Lines of the listing below that contain the string "Window" are to be returned.

··· RECORDS SHOWN

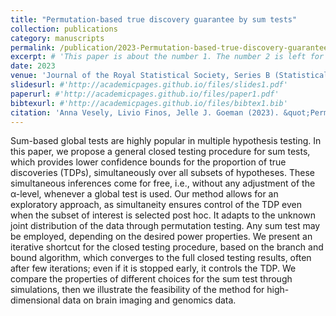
 ```yaml
---
title: "Permutation-based true discovery guarantee by sum tests"
collection: publications
category: manuscripts
permalink: /publication/2023-Permutation-based-true-discovery-guarantee-by-sum-tests
excerpt: # 'This paper is about the number 1. The number 2 is left for future work.'
date: 2023
venue: 'Journal of the Royal Statistical Society, Series B (Statistical Methodology)'
slidesurl: #'http://academicpages.github.io/files/slides1.pdf'
paperurl: #'http://academicpages.github.io/files/paper1.pdf'
bibtexurl: #'http://academicpages.github.io/files/bibtex1.bib'
citation: 'Anna Vesely, Livio Finos, Jelle J. Goeman (2023). &quot;Permutation-based true discovery guarantee by sum tests&quot; <i>Journal of the Royal Statistical Society, Series B (Statistical Methodology)</i> 85(3).'
---
```

Sum-based global tests are highly popular in multiple hypothesis testing. In this paper, we propose a general closed testing procedure for sum tests, which provides lower confidence bounds for the proportion of true discoveries (TDPs), simultaneously over all subsets of hypotheses. These simultaneous inferences come for free, i.e., without any adjustment of the α-level, whenever a global test is used. Our method allows for an exploratory approach, as simultaneity ensures control of the TDP even when the subset of interest is selected post hoc. It adapts to the unknown joint distribution of the data through permutation testing. Any sum test may be employed, depending on the desired power properties. We present an iterative shortcut for the closed testing procedure, based on the branch and bound algorithm, which converges to the full closed testing results, often after few iterations; even if it is stopped early, it controls the TDP. We compare the properties of different choices for the sum test through simulations, then we illustrate the feasibility of the method for high-dimensional data on brain imaging and genomics data.
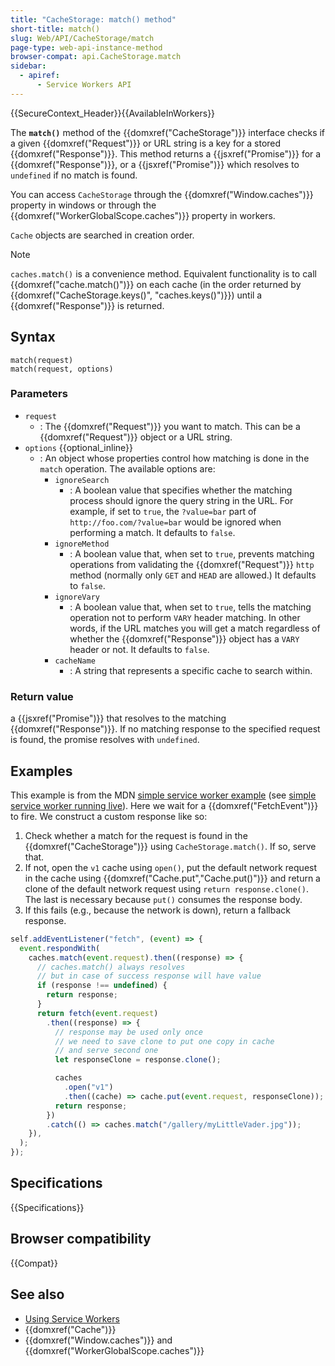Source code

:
```yaml
---
title: "CacheStorage: match() method"
short-title: match()
slug: Web/API/CacheStorage/match
page-type: web-api-instance-method
browser-compat: api.CacheStorage.match
sidebar:
  - apiref:
      - Service Workers API
---
```


{{SecureContext_Header}}{{AvailableInWorkers}}

The **`match()`** method of the {{domxref("CacheStorage")}} interface checks if a given {{domxref("Request")}} or URL string is a key for a stored {{domxref("Response")}}.
This method returns a {{jsxref("Promise")}} for a {{domxref("Response")}}, or a {{jsxref("Promise")}} which resolves to `undefined` if no match is found.

You can access `CacheStorage` through the {{domxref("Window.caches")}} property in windows or through the {{domxref("WorkerGlobalScope.caches")}} property in workers.

`Cache` objects are searched in creation order.

> [!NOTE]
> `caches.match()` is a convenience method.
> Equivalent functionality is to call {{domxref("cache.match()")}} on each cache (in the order returned by {{domxref("CacheStorage.keys()", "caches.keys()")}}) until a {{domxref("Response")}} is returned.

## Syntax

```js-nolint
match(request)
match(request, options)
```

### Parameters

- `request`
  - : The {{domxref("Request")}} you want to match. This can be a {{domxref("Request")}}
    object or a URL string.
- `options` {{optional_inline}}
  - : An object whose properties control how matching is done in the `match`
    operation. The available options are:
    - `ignoreSearch`
      - : A boolean value that specifies whether the
        matching process should ignore the query string in the URL. For example, if set
        to `true`, the `?value=bar` part of
        `http://foo.com/?value=bar` would be ignored when performing a match.
        It defaults to `false`.
    - `ignoreMethod`
      - : A boolean value that, when set to
        `true`, prevents matching operations from validating the
        {{domxref("Request")}} `http` method (normally only `GET`
        and `HEAD` are allowed.) It defaults to `false`.
    - `ignoreVary`
      - : A boolean value that, when set to
        `true`, tells the matching operation not to perform `VARY`
        header matching. In other words, if the URL matches you will get a match
        regardless of whether the {{domxref("Response")}} object has a `VARY`
        header or not. It defaults to `false`.
    - `cacheName`
      - : A string that represents a specific
        cache to search within.

### Return value

a {{jsxref("Promise")}} that resolves to the matching {{domxref("Response")}}. If
no matching response to the specified request is found, the promise resolves
with `undefined`.

## Examples

This example is from the MDN [simple service worker example](https://github.com/mdn/dom-examples/tree/main/service-worker/simple-service-worker) (see [simple service worker running live](https://bncb2v.csb.app/)).
Here we wait for a {{domxref("FetchEvent")}} to fire. We construct a custom response
like so:

1. Check whether a match for the request is found in the {{domxref("CacheStorage")}}
   using `CacheStorage.match()`. If so, serve that.
2. If not, open the `v1` cache using `open()`, put the default
   network request in the cache using {{domxref("Cache.put","Cache.put()")}} and return a
   clone of the default network request using `return response.clone()`. The
   last is necessary because `put()` consumes the response body.
3. If this fails (e.g., because the network is down), return a fallback response.

```js
self.addEventListener("fetch", (event) => {
  event.respondWith(
    caches.match(event.request).then((response) => {
      // caches.match() always resolves
      // but in case of success response will have value
      if (response !== undefined) {
        return response;
      }
      return fetch(event.request)
        .then((response) => {
          // response may be used only once
          // we need to save clone to put one copy in cache
          // and serve second one
          let responseClone = response.clone();

          caches
            .open("v1")
            .then((cache) => cache.put(event.request, responseClone));
          return response;
        })
        .catch(() => caches.match("/gallery/myLittleVader.jpg"));
    }),
  );
});
```

## Specifications

{{Specifications}}

## Browser compatibility

{{Compat}}

## See also

- [Using Service Workers](/en-US/docs/Web/API/Service_Worker_API/Using_Service_Workers)
- {{domxref("Cache")}}
- {{domxref("Window.caches")}} and {{domxref("WorkerGlobalScope.caches")}}
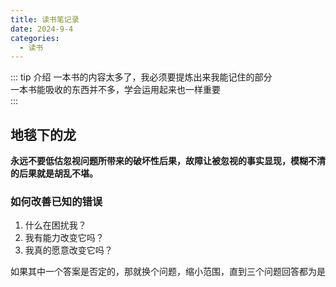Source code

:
 ```yaml
---
title: 读书笔记录
date: 2024-9-4
categories:
  - 读书
---
```


::: tip 介绍
一本书的内容太多了，我必须要提炼出来我能记住的部分<br>
一本书能吸收的东西并不多，学会运用起来也一样重要<br>
:::

## 地毯下的龙

**永远不要低估忽视问题所带来的破坏性后果，故障让被忽视的事实显现，模糊不清的后果就是胡乱不堪。**

### 如何改善已知的错误

1. 什么在困扰我？
2. 我有能力改变它吗？
3. 我真的愿意改变它吗？

如果其中一个答案是否定的，那就换个问题，缩小范围，直到三个问题回答都为是

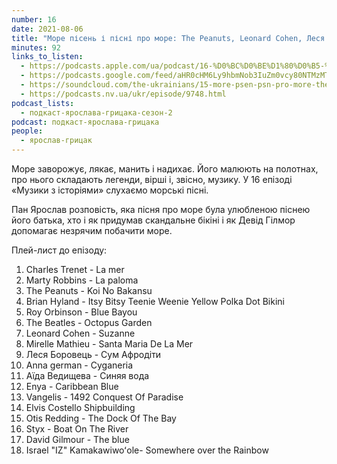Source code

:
 ```yaml
---
number: 16
date: 2021-08-06
title: "Море пісень і пісні про море: The Peanuts, Leonard Cohen, Леся Боровець, Styx"
minutes: 92
links_to_listen:
  - https://podcasts.apple.com/ua/podcast/16-%D0%BC%D0%BE%D1%80%D0%B5-%D0%BF%D1%96%D1%81%D0%B5%D0%BD%D1%8C-%D1%96-%D0%BF%D1%96%D1%81%D0%BD%D1%96-%D0%BF%D1%80%D0%BE-%D0%BC%D0%BE%D1%80%D0%B5-the-peanuts-leonard/id1546083745?i=1000531190503
  - https://podcasts.google.com/feed/aHR0cHM6Ly9hbmNob3IuZm0vcy80NTMzMTgxMC9wb2RjYXN0L3Jzcw/episode/YTkwOTg1ZmYtYzIwMi00MzA3LWFmZWItZWQ3MmQ3ZWMwNjQx
  - https://soundcloud.com/the-ukrainians/15-more-psen-psn-pro-more-the-peanuts-leonard-cohen-lesya-borovets-styx?in=the-ukrainians/sets/muzykazist
  - https://podcasts.nv.ua/ukr/episode/9748.html
podcast_lists:
  - подкаст-ярослава-грицака-сезон-2
podcast: подкаст-ярослава-грицака
people:
  - ярослав-грицак
---
```


Море заворожує, лякає, манить і надихає. Його малюють на полотнах, про нього
складають легенди, вірші і, звісно, музику. У 16 епізоді «Музики з історіями»
слухаємо морські пісні.

Пан Ярослав розповість, яка пісня про море була улюбленою піснею його батька,
хто і як придумав скандальне бікіні і як Девід Гілмор допомагає незрячим
побачити море.

Плей-лист до епізоду:

1. Charles Trenet - La mer
2. Marty Robbins - La paloma
3. The Peanuts - Koi No Bakansu
4. Brian Hyland - Itsy Bitsy Teenie Weenie Yellow Polka Dot Bikini
5. Roy Orbinson - Blue Bayou
6. The Beatles - Octopus Garden
7. Leonard Cohen - Suzanne
8. Mirelle Mathieu - Santa Maria De La Mer
9. Леся Боровець - Сум Афродіти
10. Anna german - Cyganeria
11. Аїда Ведищева - Синяя вода
12. Enya - Caribbean Blue
13. Vangelis - 1492 Conquest Of Paradise
14. Elvis Costello Shipbuilding
15. Otis Redding - The Dock Of The Bay
16. Styx - Boat On The River
17. David Gilmour - The blue
18. Israel "IZ" Kamakawiwoʻole- Somewhere over the Rainbow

······

### THE ANSWER
You can access `CacheStorage` through the {{domxref("Window.caches")}} property in windows or through the {{domxref("WorkerGlobalScope.caches")}} property in workers.
- {{domxref("Window.caches")}} and {{domxref("WorkerGlobalScope.caches")}}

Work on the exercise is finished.